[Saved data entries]
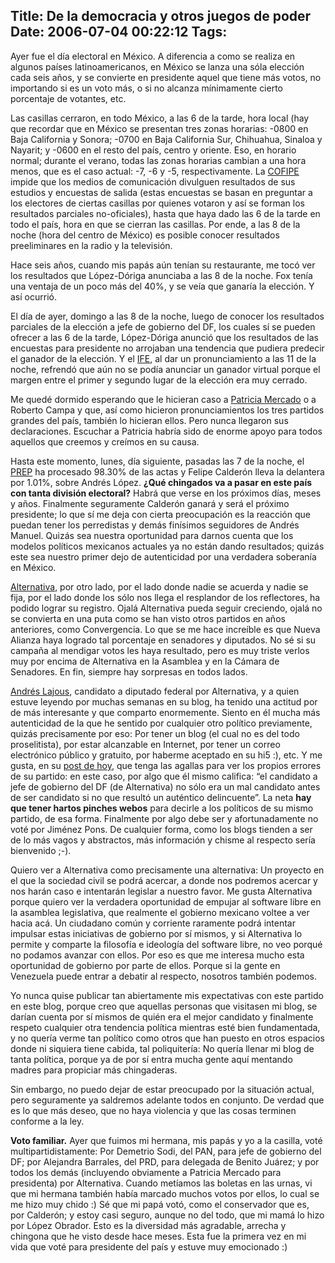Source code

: Title: De la democracia y otros juegos de poder
Date: 2006-07-04 00:22:12
Tags: 
---
<p>Ayer fue el día electoral en México. A diferencia a como se realiza en algunos países latinoamericanos, en México se lanza una sóla elección cada seis años, y se convierte en presidente aquel que tiene más votos, no importando si es un voto más, o si no alcanza mínimamente cierto porcentaje de votantes, etc.</p>

<p>Las casillas cerraron, en todo México, a las 6 de la tarde, hora local (hay que recordar que en México se presentan tres zonas horarias: -0800&#160;en Baja California y Sonora; -0700&#160;en Baja California Sur, Chihuahua, Sinaloa y Nayarit; y -0600&#160;en el resto del país, centro y oriente. Eso, en horario normal; durante el verano, todas las zonas horarias cambian a una hora menos, que es el caso actual: -7, -6 y -5, respectivamente. La <a target="_blank" href="http://cofipe.ife.org.mx">COFIPE</a> impide que los medios de comunicación divulguen resultados de sus estudios y encuestas de salida (estas encuestas se basan en preguntar a los electores de ciertas casillas por quienes votaron y así se forman los resultados parciales no-oficiales), hasta que haya dado las 6 de la tarde en todo el país, hora en que se cierran las casillas. Por ende, a las 8 de la noche (hora del centro de México) es posible conocer resultados preeliminares en la radio y la televisión.</p>

<p>Hace seis años, cuando mis papás aún tenían su restaurante, me tocó ver los resultados que López-Dóriga anunciaba a las 8 de la noche. Fox tenía una ventaja de un poco más del 40%, y se veía que ganaría la elección. Y así ocurrió.</p>

<p>El día de ayer, domingo a las 8 de la noche, luego de conocer los resultados parciales de la elección a jefe de gobierno del DF, los cuales sí se pueden ofrecer a las 6 de la tarde, López-Dóriga anunció que los resultados de las encuestas para presidente no arrojaban una tendencia que pudiera predecir el ganador de la elección. Y el <a target="_blank" href="http://www.ife.org.mx">IFE</a>, al dar un pronunciamiento a las 11 de la noche, refrendó que aún no se podía anunciar un ganador virtual porque el margen entre el primer y segundo lugar de la elección era muy cerrado.</p>

<p>Me quedé dormido esperando que le hicieran caso a <a target="_blank" href="http://www.patriciamercado.org.mx">Patricia Mercado</a> o a Roberto Campa y que, así como hicieron pronunciamientos los tres partidos grandes del país, también lo hicieran ellos. Pero nunca llegaron sus declaraciones. Escuchar a Patricia habría sido de enorme apoyo para todos aquellos que creemos y creímos en su causa.</p>

<p>Hasta este momento, lunes, día siguiente, pasadas las 7 de la noche, el <a target="_blank" href="http://www.ife.org.mx/prep2006/">PREP</a> ha procesado 98.30% de las actas y Felipe Calderón lleva la delantera por 1.01%, sobre Andrés López. <strong>¿Qué chingados va a pasar en este país con tanta división electoral?</strong> Habrá que verse en los próximos días, meses y años. Finalmente seguramente Calderón ganará y será el próximo presidente; lo que sí me deja con cierta preocupación es la reacción que puedan tener los perredistas y demás finísimos seguidores de Andrés Manuel. Quizás sea nuestra oportunidad para darnos cuenta que los modelos políticos mexicanos actuales ya no están dando resultados; quizás este sea nuestro primer dejo de autenticidad por una verdadera soberanía en México.<a target="_blank" href="http://www.alternativa.org.mx"> </a></p>

<p><a target="_blank" href="http://www.alternativa.org.mx">Alternativa</a>, por otro lado, por el lado donde nadie se acuerda y nadie se fija, por el lado donde los sólo nos llega el resplandor de los reflectores, ha podido lograr su registro. Ojalá Alternativa pueda seguir creciendo, ojalá no se convierta en una puta como se han visto otros partidos en años anteriores, como Convergencia. Lo que se me hace increíble es que Nueva Alianza haya logrado tal porcentaje en senadores y diputados. No sé si su campaña al mendigar votos les haya resultado, pero es muy triste verlos muy por encima de Alternativa en la Asamblea y en la Cámara de Senadores. En fin, siempre hay sorpresas en todos lados.</p>

<p><a target="_blank" href="http://andreslajous.blogs.com/">Andrés Lajous</a>, candidato a diputado federal por Alternativa, y a quien estuve leyendo por muchas semanas en su blog, ha tenido una actitud por de más interesante y que comparto enormemente. Siento en él mucha más autenticidad de la que he sentido por cualquier otro político previamente, quizás precisamente por eso: Por tener un blog (el cual no es del todo proselitista), por estar alcanzable en Internet, por tener un correo electrónico público y gratuito, por haberme aceptado en su hi5 :), etc. Y me gusta, en su <a target="_blank" href="http://andreslajous.blogs.com/alternativa_joven/2006/07/soy_fan_de_la_d.html">post de hoy</a>, que tenga las agallas para ver los propios errores de su partido: en este caso, por algo que él mismo califica: &#8220;el candidato a jefe de gobierno del DF (de Alternativa) no sólo era un mal candidato antes de ser candidato si no que resultó un auténtico delincuente&#8221;. La neta <strong>hay que tener hartos pinches webos</strong> para decirle a los políticos de su mismo partido, de esa forma. Finalmente por algo debe ser y afortunadamente no voté por Jiménez Pons. De cualquier forma, como los blogs tienden a ser de lo más vagos y abstractos, más información y chisme al respecto sería bienvenido ;-).</p>

<p>Quiero ver a Alternativa como precisamente una alternativa: Un proyecto en el que la sociedad civil se podrá acercar, a donde nos podremos acercar y nos harán caso e intentarán legislar a nuestro favor. Me gusta Alternativa porque quiero ver la verdadera oportunidad de empujar al software libre en la asamblea legislativa, que realmente el gobierno mexicano voltee a ver hacia acá. Un ciudadano común y corriente raramente podrá intentar impulsar estas iniciativas de gobierno por sí mismos, y si Alternativa lo permite y comparte la filosofía e ideología del software libre, no veo porqué no podamos avanzar con ellos. Por eso es que me interesa mucho esta oportunidad de gobierno por parte de ellos. Porque si la gente en Venezuela puede entrar a debatir al respecto, nosotros también podemos.</p>

<p>Yo nunca quise publicar tan abiertamente mis expectativas con este partido en este blog, porque creo que aquellas personas que visitasen mi blog, se darían cuenta por sí mismos de quién era el mejor candidato y finalmente respeto cualquier otra tendencia política mientras esté bien fundamentada, y no quería verme tan político como otros que han puesto en otros espacios donde ni siquiera tiene cabida, tal poliquitería: No quería llenar mi blog de tanta política, porque ya de por sí entra mucha gente aquí mentando madres para propiciar más chingaderas.</p>

<p>Sin embargo, no puedo dejar de estar preocupado por la situación actual, pero seguramente ya saldremos adelante todos en conjunto. De verdad que es lo que más deseo, que no haya violencia y que las cosas terminen conforme a la ley.</p>

<p><strong>Voto familiar.</strong> Ayer que fuimos mi hermana, mis papás y yo a la casilla, voté multipartidistamente: Por Demetrio Sodi, del PAN, para jefe de gobierno del DF; por Alejandra Barrales, del PRD, para delegada de Benito Juárez; y por todos los demás (incluyendo obviamente a Patricia Mercado para presidenta) por Alternativa. Cuando metíamos las boletas en las urnas, vi que mi hermana también había marcado muchos votos por ellos, lo cual se me hizo muy chido :) Sé que mi papá votó, como el conservador que es, por Calderón; y estoy casi seguro, aunque no del todo, que mi mamá lo hizo por López Obrador. Esto es la diversidad más agradable, arrecha y chingona que he visto desde hace meses. Esta fue la primera vez en mi vida que voté para presidente del país y estuve muy emocionado :)</p>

» **YOUR GOAL**
Write out the records above in full and exactly, with no pictures.

» **SOLUTION FOR THIS EXERCISE**
Source code

: Title: De la democracia y otros juegos de poder
Date: 2006-07-04 00:22:12
Tags: 
---
<p>Ayer fue el día electoral en México. A diferencia a como se realiza en algunos países latinoamericanos, en México se lanza una sóla elección cada seis años, y se convierte en presidente aquel que tiene más votos, no importando si es un voto más, o si no alcanza mínimamente cierto porcentaje de votantes, etc.</p>

<p>Las casillas cerraron, en todo México, a las 6 de la tarde, hora local (hay que recordar que en México se presentan tres zonas horarias: -0800&#160;en Baja California y Sonora; -0700&#160;en Baja California Sur, Chihuahua, Sinaloa y Nayarit; y -0600&#160;en el resto del país, centro y oriente. Eso, en horario normal; durante el verano, todas las zonas horarias cambian a una hora menos, que es el caso actual: -7, -6 y -5, respectivamente. La <a target="_blank" href="http://cofipe.ife.org.mx">COFIPE</a> impide que los medios de comunicación divulguen resultados de sus estudios y encuestas de salida (estas encuestas se basan en preguntar a los electores de ciertas casillas por quienes votaron y así se forman los resultados parciales no-oficiales), hasta que haya dado las 6 de la tarde en todo el país, hora en que se cierran las casillas. Por ende, a las 8 de la noche (hora del centro de México) es posible conocer resultados preeliminares en la radio y la televisión.</p>

<p>Hace seis años, cuando mis papás aún tenían su restaurante, me tocó ver los resultados que López-Dóriga anunciaba a las 8 de la noche. Fox tenía una ventaja de un poco más del 40%, y se veía que ganaría la elección. Y así ocurrió.</p>

<p>El día de ayer, domingo a las 8 de la noche, luego de conocer los resultados parciales de la elección a jefe de gobierno del DF, los cuales sí se pueden ofrecer a las 6 de la tarde, López-Dóriga anunció que los resultados de las encuestas para presidente no arrojaban una tendencia que pudiera predecir el ganador de la elección. Y el <a target="_blank" href="http://www.ife.org.mx">IFE</a>, al dar un pronunciamiento a las 11 de la noche, refrendó que aún no se podía anunciar un ganador virtual porque el margen entre el primer y segundo lugar de la elección era muy cerrado.</p>

<p>Me quedé dormido esperando que le hicieran caso a <a target="_blank" href="http://www.patriciamercado.org.mx">Patricia Mercado</a> o a Roberto Campa y que, así como hicieron pronunciamientos los tres partidos grandes del país, también lo hicieran ellos. Pero nunca llegaron sus declaraciones. Escuchar a Patricia habría sido de enorme apoyo para todos aquellos que creemos y creímos en su causa.</p>

<p>Hasta este momento, lunes, día siguiente, pasadas las 7 de la noche, el <a target="_blank" href="http://www.ife.org.mx/prep2006/">PREP</a> ha procesado 98.30% de las actas y Felipe Calderón lleva la delantera por 1.01%, sobre Andrés López. <strong>¿Qué chingados va a pasar en este país con tanta división electoral?</strong> Habrá que verse en los próximos días, meses y años. Finalmente seguramente Calderón ganará y será el próximo presidente; lo que sí me deja con cierta preocupación es la reacción que puedan tener los perredistas y demás finísimos seguidores de Andrés Manuel. Quizás sea nuestra oportunidad para darnos cuenta que los modelos políticos mexicanos actuales ya no están dando resultados; quizás este sea nuestro primer dejo de autenticidad por una verdadera soberanía en México.<a target="_blank" href="http://www.alternativa.org.mx"> </a></p>

<p><a target="_blank" href="http://www.alternativa.org.mx">Alternativa</a>, por otro lado, por el lado donde nadie se acuerda y nadie se fija, por el lado donde los sólo nos llega el resplandor de los reflectores, ha podido lograr su registro. Ojalá Alternativa pueda seguir creciendo, ojalá no se convierta en una puta como se han visto otros partidos en años anteriores, como Convergencia. Lo que se me hace increíble es que Nueva Alianza haya logrado tal porcentaje en senadores y diputados. No sé si su campaña al mendigar votos les haya resultado, pero es muy triste verlos muy por encima de Alternativa en la Asamblea y en la Cámara de Senadores. En fin, siempre hay sorpresas en todos lados.</p>

<p><a target="_blank" href="http://andreslajous.blogs.com/">Andrés Lajous</a>, candidato a diputado federal por Alternativa, y a quien estuve leyendo por muchas semanas en su blog, ha tenido una actitud por de más interesante y que comparto enormemente. Siento en él mucha más autenticidad de la que he sentido por cualquier otro político previamente, quizás precisamente por eso: Por tener un blog (el cual no es del todo proselitista), por estar alcanzable en Internet, por tener un correo electrónico público y gratuito, por haberme aceptado en su hi5 :), etc. Y me gusta, en su <a target="_blank" href="http://andreslajous.blogs.com/alternativa_joven/2006/07/soy_fan_de_la_d.html">post de hoy</a>, que tenga las agallas para ver los propios errores de su partido: en este caso, por algo que él mismo califica: &#8220;el candidato a jefe de gobierno del DF (de Alternativa) no sólo era un mal candidato antes de ser candidato si no que resultó un auténtico delincuente&#8221;. La neta <strong>hay que tener hartos pinches webos</strong> para decirle a los políticos de su mismo partido, de esa forma. Finalmente por algo debe ser y afortunadamente no voté por Jiménez Pons. De cualquier forma, como los blogs tienden a ser de lo más vagos y abstractos, más información y chisme al respecto sería bienvenido ;-).</p>

<p>Quiero ver a Alternativa como precisamente una alternativa: Un proyecto en el que la sociedad civil se podrá acercar, a donde nos podremos acercar y nos harán caso e intentarán legislar a nuestro favor. Me gusta Alternativa porque quiero ver la verdadera oportunidad de empujar al software libre en la asamblea legislativa, que realmente el gobierno mexicano voltee a ver hacia acá. Un ciudadano común y corriente raramente podrá intentar impulsar estas iniciativas de gobierno por sí mismos, y si Alternativa lo permite y comparte la filosofía e ideología del software libre, no veo porqué no podamos avanzar con ellos. Por eso es que me interesa mucho esta oportunidad de gobierno por parte de ellos. Porque si la gente en Venezuela puede entrar a debatir al respecto, nosotros también podemos.</p>

<p>Yo nunca quise publicar tan abiertamente mis expectativas con este partido en este blog, porque creo que aquellas personas que visitasen mi blog, se darían cuenta por sí mismos de quién era el mejor candidato y finalmente respeto cualquier otra tendencia política mientras esté bien fundamentada, y no quería verme tan político como otros que han puesto en otros espacios donde ni siquiera tiene cabida, tal poliquitería: No quería llenar mi blog de tanta política, porque ya de por sí entra mucha gente aquí mentando madres para propiciar más chingaderas.</p>

<p>Sin embargo, no puedo dejar de estar preocupado por la situación actual, pero seguramente ya saldremos adelante todos en conjunto. De verdad que es lo que más deseo, que no haya violencia y que las cosas terminen conforme a la ley.</p>

<p><strong>Voto familiar.</strong> Ayer que fuimos mi hermana, mis papás y yo a la casilla, voté multipartidistamente: Por Demetrio Sodi, del PAN, para jefe de gobierno del DF; por Alejandra Barrales, del PRD, para delegada de Benito Juárez; y por todos los demás (incluyendo obviamente a Patricia Mercado para presidenta) por Alternativa. Cuando metíamos las boletas en las urnas, vi que mi hermana también había marcado muchos votos por ellos, lo cual se me hizo muy chido :) Sé que mi papá votó, como el conservador que es, por Calderón; y estoy casi seguro, aunque no del todo, que mi mamá lo hizo por López Obrador. Esto es la diversidad más agradable, arrecha y chingona que he visto desde hace meses. Esta fue la primera vez en mi vida que voté para presidente del país y estuve muy emocionado :)</p>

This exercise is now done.